━━━ Records provided ━━━
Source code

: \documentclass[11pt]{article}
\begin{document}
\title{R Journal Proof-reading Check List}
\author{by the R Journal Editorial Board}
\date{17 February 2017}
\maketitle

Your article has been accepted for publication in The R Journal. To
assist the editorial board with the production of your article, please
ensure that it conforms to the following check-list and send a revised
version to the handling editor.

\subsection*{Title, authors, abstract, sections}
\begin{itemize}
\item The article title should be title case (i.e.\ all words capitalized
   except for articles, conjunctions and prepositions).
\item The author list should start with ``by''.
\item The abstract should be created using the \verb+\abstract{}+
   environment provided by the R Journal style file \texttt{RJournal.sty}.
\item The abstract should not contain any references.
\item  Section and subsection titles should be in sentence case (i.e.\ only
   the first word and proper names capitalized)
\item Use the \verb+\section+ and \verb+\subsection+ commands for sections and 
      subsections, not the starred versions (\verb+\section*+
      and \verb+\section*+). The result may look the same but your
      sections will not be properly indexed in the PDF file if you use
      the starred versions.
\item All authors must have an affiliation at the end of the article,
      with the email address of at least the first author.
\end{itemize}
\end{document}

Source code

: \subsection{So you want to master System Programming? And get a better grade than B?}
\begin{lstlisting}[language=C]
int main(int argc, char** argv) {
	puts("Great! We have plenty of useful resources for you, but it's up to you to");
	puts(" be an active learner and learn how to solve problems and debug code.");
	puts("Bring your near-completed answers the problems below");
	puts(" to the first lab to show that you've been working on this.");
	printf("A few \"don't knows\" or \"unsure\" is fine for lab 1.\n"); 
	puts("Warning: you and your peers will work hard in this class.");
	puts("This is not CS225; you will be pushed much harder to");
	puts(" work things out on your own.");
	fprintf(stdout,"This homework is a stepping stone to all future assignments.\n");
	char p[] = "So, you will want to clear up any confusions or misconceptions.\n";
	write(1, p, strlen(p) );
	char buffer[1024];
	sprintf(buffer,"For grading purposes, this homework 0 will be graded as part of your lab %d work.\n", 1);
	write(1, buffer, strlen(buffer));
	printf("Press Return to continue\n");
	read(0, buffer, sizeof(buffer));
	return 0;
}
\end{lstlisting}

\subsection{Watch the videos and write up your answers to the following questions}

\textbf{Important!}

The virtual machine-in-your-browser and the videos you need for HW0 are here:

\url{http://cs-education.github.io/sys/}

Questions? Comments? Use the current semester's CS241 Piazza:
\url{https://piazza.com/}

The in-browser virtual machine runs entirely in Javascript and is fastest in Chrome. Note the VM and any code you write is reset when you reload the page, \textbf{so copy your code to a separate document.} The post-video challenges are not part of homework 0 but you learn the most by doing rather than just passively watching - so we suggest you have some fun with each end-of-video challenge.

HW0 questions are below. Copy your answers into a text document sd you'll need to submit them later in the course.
━━━
Copy the material above word for word, taking the first line, the line containing "work things out", and every line between them, and nothing else.

Completed exercise:
Source code

: \documentclass[11pt]{article}
\begin{document}
\title{R Journal Proof-reading Check List}
\author{by the R Journal Editorial Board}
\date{17 February 2017}
\maketitle

Your article has been accepted for publication in The R Journal. To
assist the editorial board with the production of your article, please
ensure that it conforms to the following check-list and send a revised
version to the handling editor.

\subsection*{Title, authors, abstract, sections}
\begin{itemize}
\item The article title should be title case (i.e.\ all words capitalized
   except for articles, conjunctions and prepositions).
\item The author list should start with ``by''.
\item The abstract should be created using the \verb+\abstract{}+
   environment provided by the R Journal style file \texttt{RJournal.sty}.
\item The abstract should not contain any references.
\item  Section and subsection titles should be in sentence case (i.e.\ only
   the first word and proper names capitalized)
\item Use the \verb+\section+ and \verb+\subsection+ commands for sections and 
      subsections, not the starred versions (\verb+\section*+
      and \verb+\section*+). The result may look the same but your
      sections will not be properly indexed in the PDF file if you use
      the starred versions.
\item All authors must have an affiliation at the end of the article,
      with the email address of at least the first author.
\end{itemize}
\end{document}

Source code

: \subsection{So you want to master System Programming? And get a better grade than B?}
\begin{lstlisting}[language=C]
int main(int argc, char** argv) {
	puts("Great! We have plenty of useful resources for you, but it's up to you to");
	puts(" be an active learner and learn how to solve problems and debug code.");
	puts("Bring your near-completed answers the problems below");
	puts(" to the first lab to show that you've been working on this.");
	printf("A few \"don't knows\" or \"unsure\" is fine for lab 1.\n"); 
	puts("Warning: you and your peers will work hard in this class.");
	puts("This is not CS225; you will be pushed much harder to");
	puts(" work things out on your own.");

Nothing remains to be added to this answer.